Task details: Write out each record exactly as given, but do not include the pictures.
*** Begin section ***
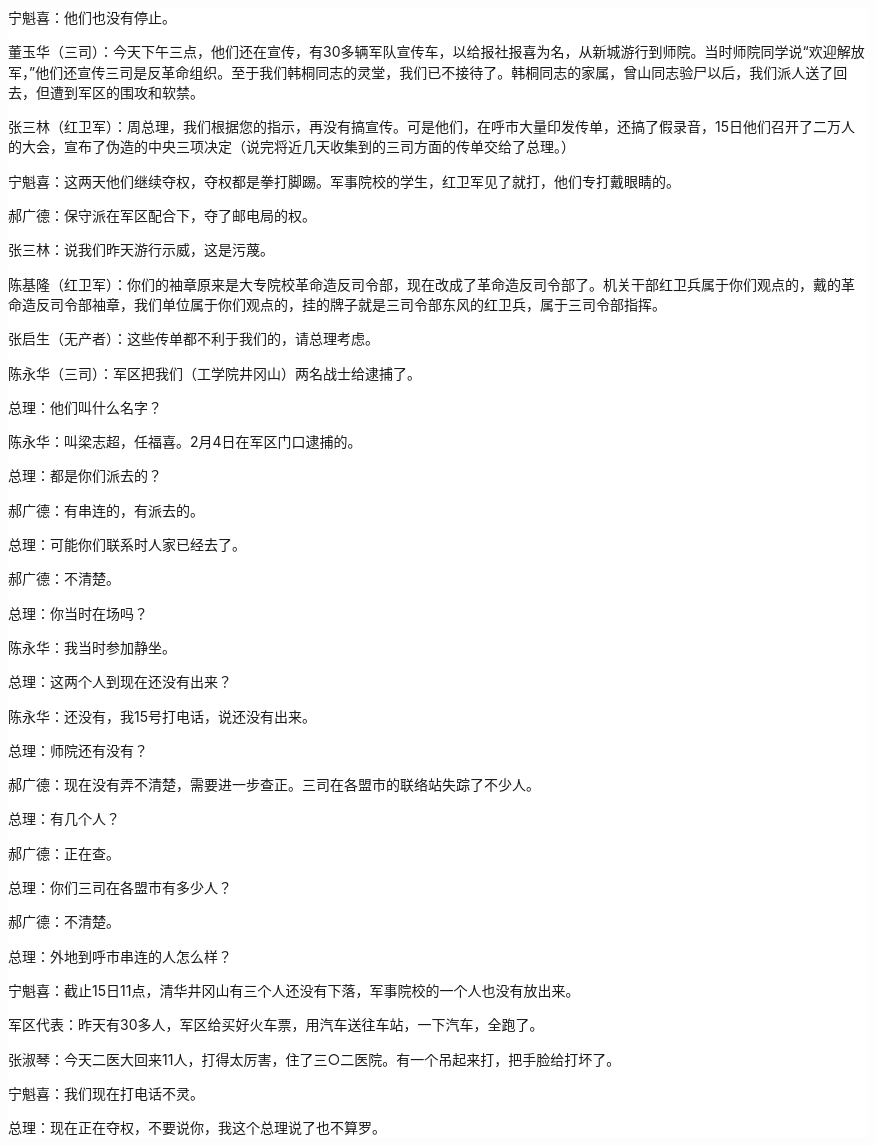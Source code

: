 宁魁喜：他们也没有停止。

董玉华（三司）：今天下午三点，他们还在宣传，有30多辆军队宣传车，以给报社报喜为名，从新城游行到师院。当时师院同学说“欢迎解放军，”他们还宣传三司是反革命组织。至于我们韩桐同志的灵堂，我们已不接待了。韩桐同志的家属，曾山同志验尸以后，我们派人送了回去，但遭到军区的围攻和软禁。

张三林（红卫军）：周总理，我们根据您的指示，再没有搞宣传。可是他们，在呼市大量印发传单，还搞了假录音，15日他们召开了二万人的大会，宣布了伪造的中央三项决定（说完将近几天收集到的三司方面的传单交给了总理。）

宁魁喜：这两天他们继续夺权，夺权都是拳打脚踢。军事院校的学生，红卫军见了就打，他们专打戴眼睛的。

郝广德：保守派在军区配合下，夺了邮电局的权。

张三林：说我们昨天游行示威，这是污蔑。

陈基隆（红卫军）：你们的袖章原来是大专院校革命造反司令部，现在改成了革命造反司令部了。机关干部红卫兵属于你们观点的，戴的革命造反司令部袖章，我们单位属于你们观点的，挂的牌子就是三司令部东风的红卫兵，属于三司令部指挥。

张启生（无产者）：这些传单都不利于我们的，请总理考虑。

陈永华（三司）：军区把我们（工学院井冈山）两名战士给逮捕了。

总理：他们叫什么名字？

陈永华：叫梁志超，任福喜。2月4日在军区门口逮捕的。

总理：都是你们派去的？

郝广德：有串连的，有派去的。

总理：可能你们联系时人家已经去了。

郝广德：不清楚。

总理：你当时在场吗？

陈永华：我当时参加静坐。

总理：这两个人到现在还没有出来？

陈永华：还没有，我15号打电话，说还没有出来。

总理：师院还有没有？

郝广德：现在没有弄不清楚，需要进一步查正。三司在各盟市的联络站失踪了不少人。

总理：有几个人？

郝广德：正在查。

总理：你们三司在各盟市有多少人？

郝广德：不清楚。

总理：外地到呼市串连的人怎么样？

宁魁喜：截止15日11点，清华井冈山有三个人还没有下落，军事院校的一个人也没有放出来。

军区代表：昨天有30多人，军区给买好火车票，用汽车送往车站，一下汽车，全跑了。

张淑琴：今天二医大回来11人，打得太厉害，住了三○二医院。有一个吊起来打，把手脸给打坏了。

宁魁喜：我们现在打电话不灵。

总理：现在正在夺权，不要说你，我这个总理说了也不算罗。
*** End section ***
Task solution:
Source code

: 宁魁喜：他们也没有停止。

董玉华（三司）：今天下午三点，他们还在宣传，有30多辆军队宣传车，以给报社报喜为名，从新城游行到师院。当时师院同学说“欢迎解放军，”他们还宣传三司是反革命组织。至于我们韩桐同志的灵堂，我们已不接待了。韩桐同志的家属，曾山同志验尸以后，我们派人送了回去，但遭到军区的围攻和软禁。

张三林（红卫军）：周总理，我们根据您的指示，再没有搞宣传。可是他们，在呼市大量印发传单，还搞了假录音，15日他们召开了二万人的大会，宣布了伪造的中央三项决定（说完将近几天收集到的三司方面的传单交给了总理。）

宁魁喜：这两天他们继续夺权，夺权都是拳打脚踢。军事院校的学生，红卫军见了就打，他们专打戴眼睛的。

郝广德：保守派在军区配合下，夺了邮电局的权。

张三林：说我们昨天游行示威，这是污蔑。

陈基隆（红卫军）：你们的袖章原来是大专院校革命造反司令部，现在改成了革命造反司令部了。机关干部红卫兵属于你们观点的，戴的革命造反司令部袖章，我们单位属于你们观点的，挂的牌子就是三司令部东风的红卫兵，属于三司令部指挥。

张启生（无产者）：这些传单都不利于我们的，请总理考虑。

陈永华（三司）：军区把我们（工学院井冈山）两名战士给逮捕了。

总理：他们叫什么名字？

陈永华：叫梁志超，任福喜。2月4日在军区门口逮捕的。

总理：都是你们派去的？

郝广德：有串连的，有派去的。

总理：可能你们联系时人家已经去了。

郝广德：不清楚。

总理：你当时在场吗？

陈永华：我当时参加静坐。

总理：这两个人到现在还没有出来？

陈永华：还没有，我15号打电话，说还没有出来。

总理：师院还有没有？

郝广德：现在没有弄不清楚，需要进一步查正。三司在各盟市的联络站失踪了不少人。

总理：有几个人？

郝广德：正在查。

总理：你们三司在各盟市有多少人？

郝广德：不清楚。

总理：外地到呼市串连的人怎么样？

宁魁喜：截止15日11点，清华井冈山有三个人还没有下落，军事院校的一个人也没有放出来。

军区代表：昨天有30多人，军区给买好火车票，用汽车送往车站，一下汽车，全跑了。

张淑琴：今天二医大回来11人，打得太厉害，住了三○二医院。有一个吊起来打，把手脸给打坏了。

宁魁喜：我们现在打电话不灵。

总理：现在正在夺权，不要说你，我这个总理说了也不算罗。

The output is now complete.